In Mead’s terminology there are two aspects of the self: the ‘I’ and the ‘Me’. The ‘I’ is the source of action, but other people observe and react towards the ‘Me’. The ‘Me’ is the social self, constructed through interactions with others and reflecting the attitudes that they adopt. The social self develops at the age of 4 or 5. At 8 or 9 children begin to take on the attitude of what Mead calls the generalised other, they begin to infer the common or widely held values of their society by generalising from particular adults to society in general. They begin to consider how other people in general within their society might react to particular kinds of actions. The attitudes of the generalised others become the voice of their moral conscious.
This theory took several readings but eventually it made sense – sort of.

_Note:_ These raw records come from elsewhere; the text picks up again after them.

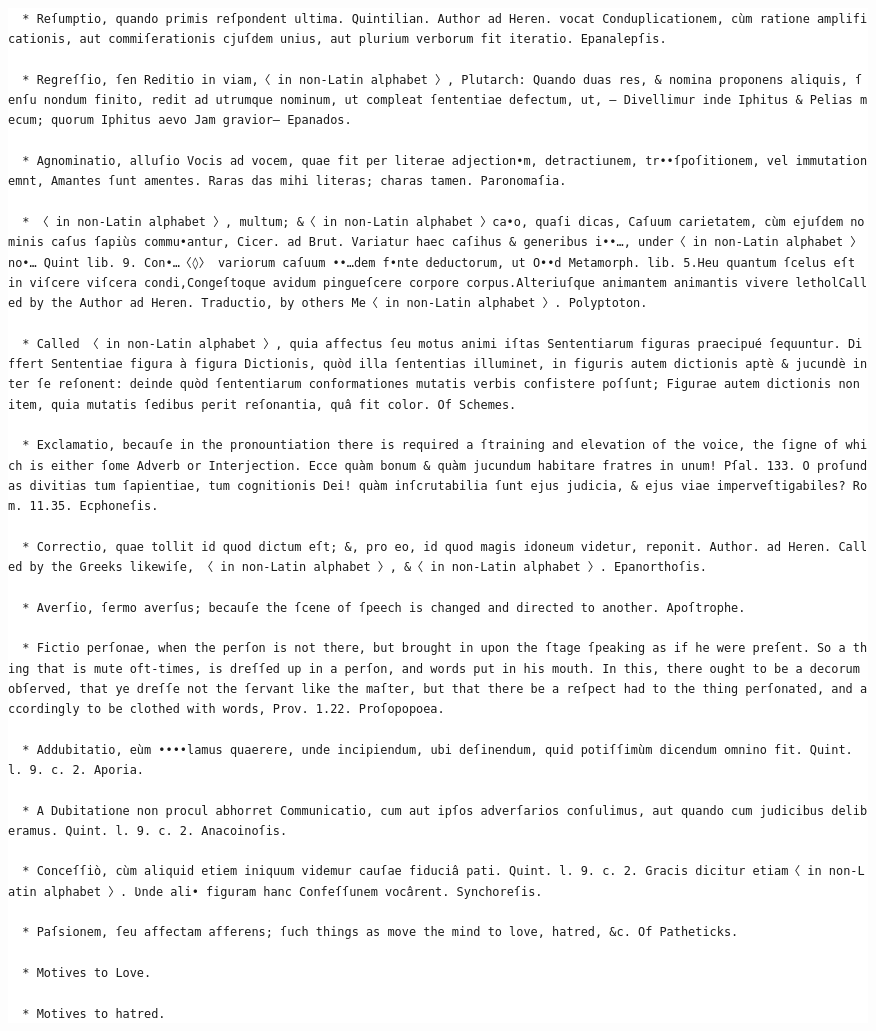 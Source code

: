       * Reſumptio, quando primis reſpondent ultima. Quintilian. Author ad Heren. vocat Conduplicationem, cùm ratione amplificationis, aut commiſerationis cjuſdem unius, aut plurium verborum fit iteratio. Epanalepſis.

      * Regreſſio, ſen Reditio in viam,〈 in non-Latin alphabet 〉, Plutarch: Quando duas res, & nomina proponens aliquis, ſenſu nondum finito, redit ad utrumque nominum, ut compleat ſententiae defectum, ut, — Divellimur inde Iphitus & Pelias mecum; quorum Iphitus aevo Jam gravior— Epanados.

      * Agnominatio, alluſio Vocis ad vocem, quae fit per literae adjection•m, detractiunem, tr••ſpoſitionem, vel immutationemnt, Amantes ſunt amentes. Raras das mihi literas; charas tamen. Paronomaſia.

      * 〈 in non-Latin alphabet 〉, multum; &〈 in non-Latin alphabet 〉ca•o, quaſi dicas, Caſuum carietatem, cùm ejuſdem nominis caſus ſapiùs commu•antur, Cicer. ad Brut. Variatur haec caſihus & generibus i••…, under〈 in non-Latin alphabet 〉no•… Quint lib. 9. Con•…〈◊〉 variorum caſuum ••…dem f•nte deductorum, ut O••d Metamorph. lib. 5.Heu quantum ſcelus eſt in viſcere viſcera condi,Congeſtoque avidum pingueſcere corpore corpus.Alteriuſque animantem animantis vivere letholCalled by the Author ad Heren. Traductio, by others Me〈 in non-Latin alphabet 〉. Polyptoton.

      * Called 〈 in non-Latin alphabet 〉, quia affectus ſeu motus animi iſtas Sententiarum figuras praecipué ſequuntur. Differt Sententiae figura à figura Dictionis, quòd illa ſententias illuminet, in figuris autem dictionis aptè & jucundè inter ſe reſonent: deinde quòd ſententiarum conformationes mutatis verbis confistere poſſunt; Figurae autem dictionis non item, quia mutatis ſedibus perit reſonantia, quâ fit color. Of Schemes.

      * Exclamatio, becauſe in the pronountiation there is required a ſtraining and elevation of the voice, the ſigne of which is either ſome Adverb or Interjection. Ecce quàm bonum & quàm jucundum habitare fratres in unum! Pſal. 133. O proſundas divitias tum ſapientiae, tum cognitionis Dei! quàm inſcrutabilia ſunt ejus judicia, & ejus viae imperveſtigabiles? Rom. 11.35. Ecphoneſis.

      * Correctio, quae tollit id quod dictum eſt; &, pro eo, id quod magis idoneum videtur, reponit. Author. ad Heren. Called by the Greeks likewiſe, 〈 in non-Latin alphabet 〉, &〈 in non-Latin alphabet 〉. Epanorthoſis.

      * Averſio, ſermo averſus; becauſe the ſcene of ſpeech is changed and directed to another. Apoſtrophe.

      * Fictio perſonae, when the perſon is not there, but brought in upon the ſtage ſpeaking as if he were preſent. So a thing that is mute oft-times, is dreſſed up in a perſon, and words put in his mouth. In this, there ought to be a decorum obſerved, that ye dreſſe not the ſervant like the maſter, but that there be a reſpect had to the thing perſonated, and accordingly to be clothed with words, Prov. 1.22. Proſopopoea.

      * Addubitatio, eùm ••••lamus quaerere, unde incipiendum, ubi deſinendum, quid potiſſimùm dicendum omnino fit. Quint. l. 9. c. 2. Aporia.

      * A Dubitatione non procul abhorret Communicatio, cum aut ipſos adverſarios conſulimus, aut quando cum judicibus deliberamus. Quint. l. 9. c. 2. Anacoinoſis.

      * Conceſſiò, cùm aliquid etiem iniquum videmur cauſae fiduciâ pati. Quint. l. 9. c. 2. Gracis dicitur etiam〈 in non-Latin alphabet 〉. Ʋnde ali• figuram hanc Confeſſunem vocârent. Synchoreſis.

      * Paſsionem, ſeu affectam afferens; ſuch things as move the mind to love, hatred, &c. Of Patheticks.

      * Motives to Love.

      * Motives to hatred.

How do we manage our self? How do we display to others who we are?
Goffman suggested that many (if not all) of our daily activities involve attempts to convey impressions of who we are. His observations help to understand how we learn to present ourselves socially.
- Impression management (1959) à Early in life individuals learn to manage their presentation of the self to create distinct appearances and satisfy particular audiences.
- Dramaturgical model à Goffman makes so many parallels to the theatre that his view has been termed the dramaturgical approach. According to the perspective, people resemble performers in action e.g. a clerk may try to appear busier if a supervisor happens to be watching
- Face work à how often do we initiate face-saving behaviour because of embarrassment or rejection? We need to maintain a proper image of the self if we are to continue social interaction
Goffman’s work of the self represents a logical progression of the sociological studies begun by Cooley and Mead on how a sense of self-identity is acquired through socialisation and how we manage the presentation of self to others. Cooley stressed the process by which we come to create a self; Mead focused on how the self develops as we learn to interact with others, Goffman emphasised the ways in which we consciously create images of ourselves to others.
Do any of these theories or approaches ring true for you? Personally, I see a few elements which are relatable such as Cooley’s realisation that our perceptions of ourselves can depend on the opinions of others and the role-learning theory stating that the definition of ‘doctor’ or ‘mother’ are more or less stable in Western culture.